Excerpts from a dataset
== Segment start ==

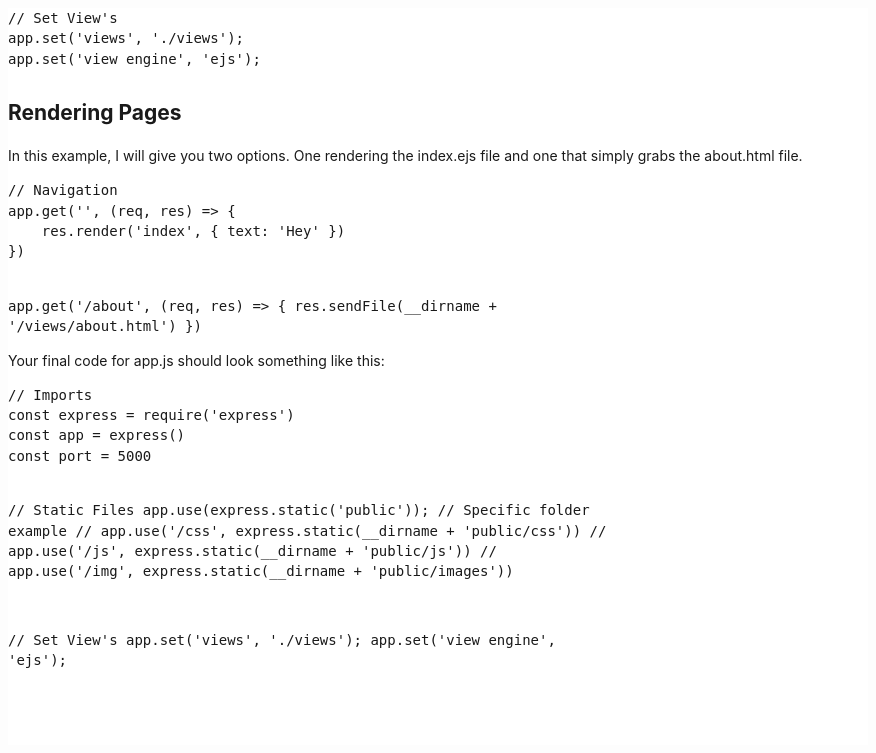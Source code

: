 

<div class="wp-block-codemirror-blocks-code-block code-block"><pre class="CodeMirror" data-setting="{&quot;mode&quot;:&quot;javascript&quot;,&quot;mime&quot;:&quot;text/javascript&quot;,&quot;theme&quot;:&quot;default&quot;,&quot;lineNumbers&quot;:true,&quot;styleActiveLine&quot;:true,&quot;lineWrapping&quot;:true,&quot;readOnly&quot;:true,&quot;language&quot;:&quot;JavaScript&quot;,&quot;modeName&quot;:&quot;js&quot;}">// Set View's
app.set('views', './views');
app.set('view engine', 'ejs');</pre></div>



<h2>Rendering Pages</h2>



<p>In this example, I will give you two options. One rendering the index.ejs file and one that simply grabs the about.html file. </p>



<div class="wp-block-codemirror-blocks-code-block code-block"><pre class="CodeMirror" data-setting="{&quot;mode&quot;:&quot;javascript&quot;,&quot;mime&quot;:&quot;text/javascript&quot;,&quot;theme&quot;:&quot;default&quot;,&quot;lineNumbers&quot;:true,&quot;styleActiveLine&quot;:true,&quot;lineWrapping&quot;:true,&quot;readOnly&quot;:true,&quot;fileName&quot;:&quot;app.js&quot;,&quot;language&quot;:&quot;JavaScript&quot;,&quot;modeName&quot;:&quot;js&quot;}">// Navigation
app.get('', (req, res) =&gt; {
    res.render('index', { text: 'Hey' })
})

app.get('/about', (req, res) =&gt; {
   res.sendFile(__dirname + '/views/about.html')
})</pre></div>



<p>Your final code for app.js should look something like this:</p>



<div class="wp-block-codemirror-blocks-code-block code-block"><pre class="CodeMirror" data-setting="{&quot;mode&quot;:&quot;javascript&quot;,&quot;mime&quot;:&quot;text/javascript&quot;,&quot;theme&quot;:&quot;default&quot;,&quot;lineNumbers&quot;:true,&quot;styleActiveLine&quot;:true,&quot;lineWrapping&quot;:true,&quot;readOnly&quot;:true,&quot;language&quot;:&quot;JavaScript&quot;,&quot;modeName&quot;:&quot;js&quot;}">// Imports
const express = require('express')
const app = express()
const port = 5000

// Static Files
app.use(express.static('public'));
// Specific folder example
// app.use('/css', express.static(__dirname + 'public/css'))
// app.use('/js', express.static(__dirname + 'public/js'))
// app.use('/img', express.static(__dirname + 'public/images'))

// Set View's
app.set('views', './views');
app.set('view engine', 'ejs');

== Segment end ==

--- Assignment ---
Leave out any pictures and return exactly the lines from the beginning of the data through the line with "Specific folder example", inclusive.

--- Result of this exercise ---
Source code

: 

<div class="wp-block-codemirror-blocks-code-block code-block"><pre class="CodeMirror" data-setting="{&quot;mode&quot;:&quot;javascript&quot;,&quot;mime&quot;:&quot;text/javascript&quot;,&quot;theme&quot;:&quot;default&quot;,&quot;lineNumbers&quot;:true,&quot;styleActiveLine&quot;:true,&quot;lineWrapping&quot;:true,&quot;readOnly&quot;:true,&quot;language&quot;:&quot;JavaScript&quot;,&quot;modeName&quot;:&quot;js&quot;}">// Set View's
app.set('views', './views');
app.set('view engine', 'ejs');</pre></div>



<h2>Rendering Pages</h2>



<p>In this example, I will give you two options. One rendering the index.ejs file and one that simply grabs the about.html file. </p>



<div class="wp-block-codemirror-blocks-code-block code-block"><pre class="CodeMirror" data-setting="{&quot;mode&quot;:&quot;javascript&quot;,&quot;mime&quot;:&quot;text/javascript&quot;,&quot;theme&quot;:&quot;default&quot;,&quot;lineNumbers&quot;:true,&quot;styleActiveLine&quot;:true,&quot;lineWrapping&quot;:true,&quot;readOnly&quot;:true,&quot;fileName&quot;:&quot;app.js&quot;,&quot;language&quot;:&quot;JavaScript&quot;,&quot;modeName&quot;:&quot;js&quot;}">// Navigation
app.get('', (req, res) =&gt; {
    res.render('index', { text: 'Hey' })
})

app.get('/about', (req, res) =&gt; {
   res.sendFile(__dirname + '/views/about.html')
})</pre></div>



<p>Your final code for app.js should look something like this:</p>



<div class="wp-block-codemirror-blocks-code-block code-block"><pre class="CodeMirror" data-setting="{&quot;mode&quot;:&quot;javascript&quot;,&quot;mime&quot;:&quot;text/javascript&quot;,&quot;theme&quot;:&quot;default&quot;,&quot;lineNumbers&quot;:true,&quot;styleActiveLine&quot;:true,&quot;lineWrapping&quot;:true,&quot;readOnly&quot;:true,&quot;language&quot;:&quot;JavaScript&quot;,&quot;modeName&quot;:&quot;js&quot;}">// Imports
const express = require('express')
const app = express()
const port = 5000

// Static Files
app.use(express.static('public'));
// Specific folder example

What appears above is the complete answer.